S&P Global Ratings, a credit rating agency that provides financial research, have published a report titled Emerging Markets: A Tenuous And Varied Recovery Path, discussing how emerging market economies are recovering from a decline in activity as governments ease social distancing measures and global demand picks up.
The key findings from this report are:
- Emerging market (EM) economies are recovering from a deep decline in activity due to the Covid-19 pandemic and various global restrictions. S&P forecast average GDP in EMs, excluding China, to decline 6.4% in 2020 and grow 6.2% in 2021. It should be noted that this masks significant divergences between economies.

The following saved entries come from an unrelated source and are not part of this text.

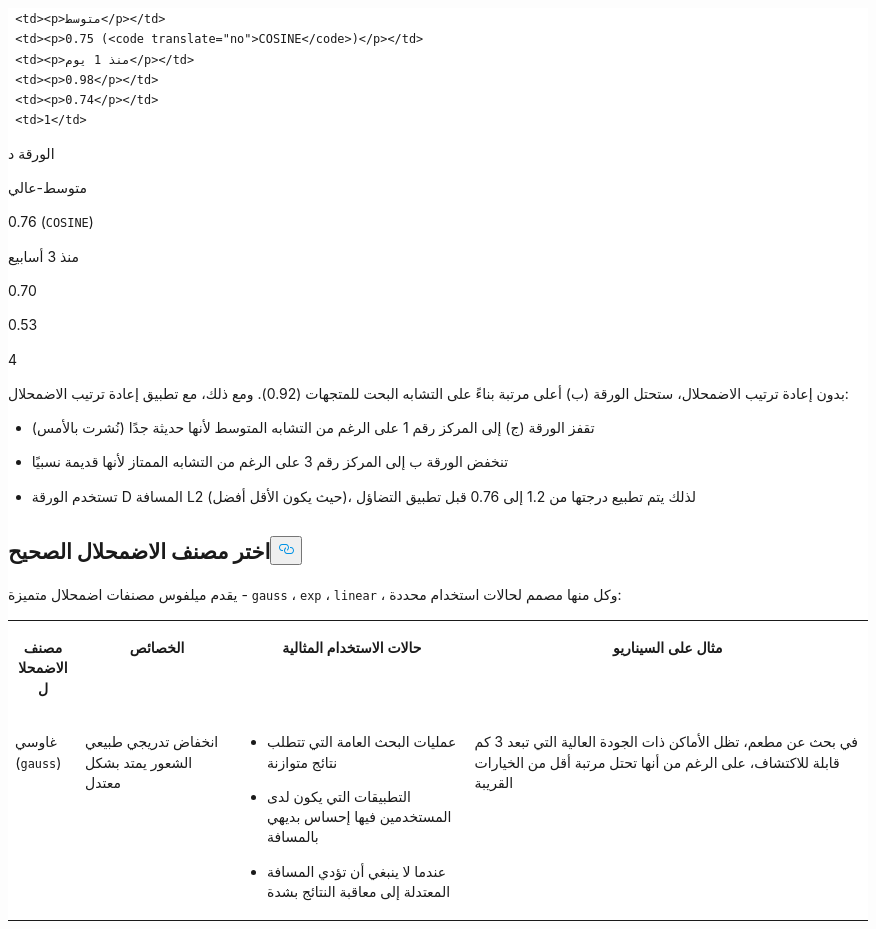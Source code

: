      <td><p>متوسط</p></td>
     <td><p>0.75 (<code translate="no">COSINE</code>)</p></td>
     <td><p>منذ 1 يوم</p></td>
     <td><p>0.98</p></td>
     <td><p>0.74</p></td>
     <td>1</td>
   </tr>
   <tr>
     <td><p>الورقة د</p></td>
     <td><p>متوسط-عالي</p></td>
     <td><p>0.76 (<code translate="no">COSINE</code>)</p></td>
     <td><p>منذ 3 أسابيع</p></td>
     <td><p>0.70</p></td>
     <td><p>0.53</p></td>
     <td>4</td>
   </tr>
</table>
<p>بدون إعادة ترتيب الاضمحلال، ستحتل الورقة (ب) أعلى مرتبة بناءً على التشابه البحت للمتجهات (0.92). ومع ذلك، مع تطبيق إعادة ترتيب الاضمحلال:</p>
<ul>
<li><p>تقفز الورقة (ج) إلى المركز رقم 1 على الرغم من التشابه المتوسط لأنها حديثة جدًا (نُشرت بالأمس)</p></li>
<li><p>تنخفض الورقة ب إلى المركز رقم 3 على الرغم من التشابه الممتاز لأنها قديمة نسبيًا</p></li>
<li><p>تستخدم الورقة D المسافة L2 (حيث يكون الأقل أفضل)، لذلك يتم تطبيع درجتها من 1.2 إلى 0.76 قبل تطبيق التضاؤل</p></li>
</ul>
<h2 id="Choose-the-right-decay-ranker" class="common-anchor-header">اختر مصنف الاضمحلال الصحيح<button data-href="#Choose-the-right-decay-ranker" class="anchor-icon" translate="no">
      <svg translate="no"
        aria-hidden="true"
        focusable="false"
        height="20"
        version="1.1"
        viewBox="0 0 16 16"
        width="16"
      >
        <path
          fill="#0092E4"
          fill-rule="evenodd"
          d="M4 9h1v1H4c-1.5 0-3-1.69-3-3.5S2.55 3 4 3h4c1.45 0 3 1.69 3 3.5 0 1.41-.91 2.72-2 3.25V8.59c.58-.45 1-1.27 1-2.09C10 5.22 8.98 4 8 4H4c-.98 0-2 1.22-2 2.5S3 9 4 9zm9-3h-1v1h1c1 0 2 1.22 2 2.5S13.98 12 13 12H9c-.98 0-2-1.22-2-2.5 0-.83.42-1.64 1-2.09V6.25c-1.09.53-2 1.84-2 3.25C6 11.31 7.55 13 9 13h4c1.45 0 3-1.69 3-3.5S14.5 6 13 6z"
        ></path>
      </svg>
    </button></h2><p>يقدم ميلفوس مصنفات اضمحلال متميزة - <code translate="no">gauss</code> ، <code translate="no">exp</code> ، <code translate="no">linear</code> ، وكل منها مصمم لحالات استخدام محددة:</p>
<table>
   <tr>
     <th><p>مصنف الاضمحلال</p></th>
     <th><p>الخصائص</p></th>
     <th><p>حالات الاستخدام المثالية</p></th>
     <th><p>مثال على السيناريو</p></th>
   </tr>
   <tr>
     <td><p>غاوسي (<code translate="no">gauss</code>)</p></td>
     <td><p>انخفاض تدريجي طبيعي الشعور يمتد بشكل معتدل</p></td>
     <td><ul>
<li><p>عمليات البحث العامة التي تتطلب نتائج متوازنة</p></li>
<li><p>التطبيقات التي يكون لدى المستخدمين فيها إحساس بديهي بالمسافة</p></li>
<li><p>عندما لا ينبغي أن تؤدي المسافة المعتدلة إلى معاقبة النتائج بشدة</p></li>
</ul></td>
     <td><p>في بحث عن مطعم، تظل الأماكن ذات الجودة العالية التي تبعد 3 كم قابلة للاكتشاف، على الرغم من أنها تحتل مرتبة أقل من الخيارات القريبة</p></td>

- The recovery is advancing at different speeds across EMs, shaped by pandemic related developments such as the different governments easing of social distancing restrictions. Other factors are also involved, such as the pace of the rebound in major trading partners and the effectiveness of policy support in different countries.

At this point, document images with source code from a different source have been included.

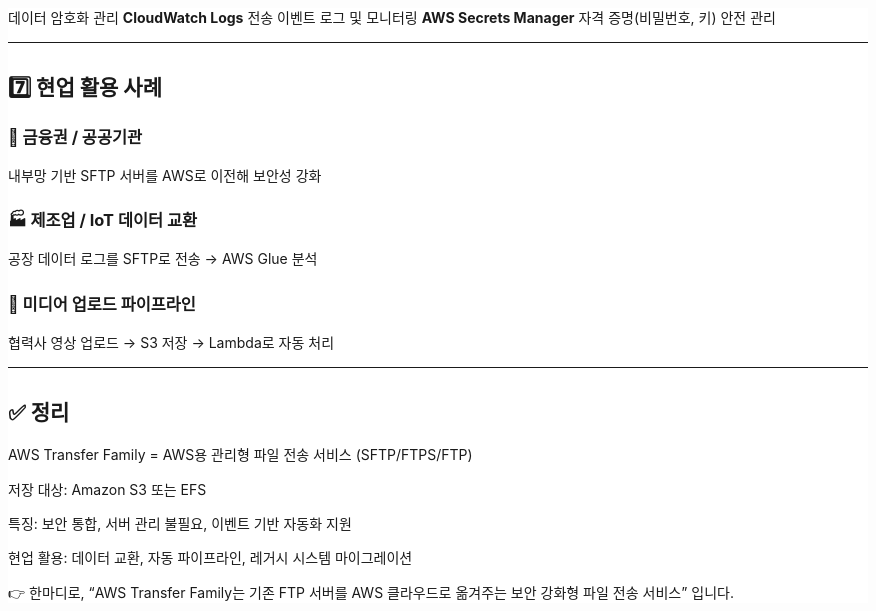 <td>데이터 암호화 관리</td>
</tr>
<tr>
<td><strong>CloudWatch Logs</strong></td>
<td>전송 이벤트 로그 및 모니터링</td>
</tr>
<tr>
<td><strong>AWS Secrets Manager</strong></td>
<td>자격 증명(비밀번호, 키) 안전 관리</td>
</tr>
</tbody></table>
<hr />
<h2 id="7️⃣-현업-활용-사례">7️⃣ 현업 활용 사례</h2>
<h3 id="🏦-금융권--공공기관">🏦 금융권 / 공공기관</h3>
<p>내부망 기반 SFTP 서버를 AWS로 이전해 보안성 강화</p>
<h3 id="🏭-제조업--iot-데이터-교환">🏭 제조업 / IoT 데이터 교환</h3>
<p>공장 데이터 로그를 SFTP로 전송 → AWS Glue 분석</p>
<h3 id="🧩-미디어-업로드-파이프라인">🧩 미디어 업로드 파이프라인</h3>
<p>협력사 영상 업로드 → S3 저장 → Lambda로 자동 처리</p>
<hr />
<h2 id="✅-정리">✅ 정리</h2>
<p>AWS Transfer Family = AWS용 관리형 파일 전송 서비스 (SFTP/FTPS/FTP)</p>
<p>저장 대상: Amazon S3 또는 EFS</p>
<p>특징: 보안 통합, 서버 관리 불필요, 이벤트 기반 자동화 지원</p>
<p>현업 활용: 데이터 교환, 자동 파이프라인, 레거시 시스템 마이그레이션</p>
<p>👉 한마디로,
“AWS Transfer Family는 기존 FTP 서버를 AWS 클라우드로 옮겨주는 보안 강화형 파일 전송 서비스” 입니다.</p>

- S&P have revised their 2020 GDP growth forecast upwards for the first time this year in Brazil, China, Russia, Poland, and Turkey, and downwardly revised for most other EMs including Mexico and South Africa. The largest negative contribution comes from India, who’s GDP forecast was sharply lowered to a contraction of 9% from 5%.
- Risks to the outlook for EMs are still skewed to the downside and mostly relate to pandemic and policy developments. Geopolitical risks have risen particularly in EMEA (Europe, Middle East and Africa). Earlier-than-expected deployment of a vaccine is a modest upside risk to our projections.
The report also found that the renewed growth in Covid-19 cases could disrupt the recovery of EM’s due to countries resuming lockdowns to avoid a second wave of cases as well as the spike in risk aversion by consumers and businesses. This has the potential to trigger significantly lower global demand, trade and commodity prices slowing the recovery of emerging markets.